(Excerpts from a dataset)
• • • • • • •
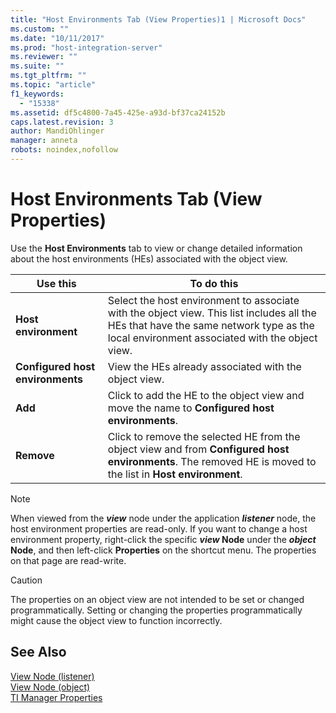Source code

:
 ```yaml
---
title: "Host Environments Tab (View Properties)1 | Microsoft Docs"
ms.custom: ""
ms.date: "10/11/2017"
ms.prod: "host-integration-server"
ms.reviewer: ""
ms.suite: ""
ms.tgt_pltfrm: ""
ms.topic: "article"
f1_keywords: 
  - "15338"
ms.assetid: df5c4800-7a45-425e-a93d-bf37ca24152b
caps.latest.revision: 3
author: MandiOhlinger
manager: anneta
robots: noindex,nofollow
---
```

# Host Environments Tab (View Properties)
Use the **Host Environments** tab to view or change detailed information about the host environments (HEs) associated with the object view.  
  
|Use this|To do this|  
|--------------|----------------|  
|**Host environment**|Select the host environment to associate with the object view. This list includes all the HEs that have the same network type as the local environment associated with the object view.|  
|**Configured host environments**|View the HEs already associated with the object view.|  
|**Add**|Click to add the HE to the object view and move the name to **Configured host environments**.|  
|**Remove**|Click to remove the selected HE from the object view and from **Configured host environments**. The removed HE is moved to the list in **Host environment**.|  
  
> [!NOTE]
>  When viewed from the ***view*** node under the application ***listener*** node, the host environment properties are read-only. If you want to change a host environment property, right-click the specific ***view* Node** under the ***object* Node**, and then left-click **Properties** on the shortcut menu. The properties on that page are read-write.  
  
> [!CAUTION]
>  The properties on an object view are not intended to be set or changed programmatically. Setting or changing the properties programmatically might cause the object view to function incorrectly.  
  
## See Also  
 [View Node (listener)](../core/view-node-listener.md)   
 [View Node (object)](../core/view-node-object.md)   
 [TI Manager Properties](../core/ti-manager-properties.md)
• • • • • • •
Exercise objective:
Repeat the data exactly, without the pictures.

Written answer:
Source code

:
 ```yaml
---
title: "Host Environments Tab (View Properties)1 | Microsoft Docs"
ms.custom: ""
ms.date: "10/11/2017"
ms.prod: "host-integration-server"
ms.reviewer: ""
ms.suite: ""
ms.tgt_pltfrm: ""
ms.topic: "article"
f1_keywords: 
  - "15338"
ms.assetid: df5c4800-7a45-425e-a93d-bf37ca24152b
caps.latest.revision: 3
author: MandiOhlinger
manager: anneta
robots: noindex,nofollow
---
```

# Host Environments Tab (View Properties)
Use the **Host Environments** tab to view or change detailed information about the host environments (HEs) associated with the object view.  
  
|Use this|To do this|  
|--------------|----------------|  
|**Host environment**|Select the host environment to associate with the object view. This list includes all the HEs that have the same network type as the local environment associated with the object view.|  
|**Configured host environments**|View the HEs already associated with the object view.|  
|**Add**|Click to add the HE to the object view and move the name to **Configured host environments**.|  
|**Remove**|Click to remove the selected HE from the object view and from **Configured host environments**. The removed HE is moved to the list in **Host environment**.|  
  
> [!NOTE]
>  When viewed from the ***view*** node under the application ***listener*** node, the host environment properties are read-only. If you want to change a host environment property, right-click the specific ***view* Node** under the ***object* Node**, and then left-click **Properties** on the shortcut menu. The properties on that page are read-write.  
  
> [!CAUTION]
>  The properties on an object view are not intended to be set or changed programmatically. Setting or changing the properties programmatically might cause the object view to function incorrectly.  
  
## See Also  
 [View Node (listener)](../core/view-node-listener.md)   
 [View Node (object)](../core/view-node-object.md)   
 [TI Manager Properties](../core/ti-manager-properties.md)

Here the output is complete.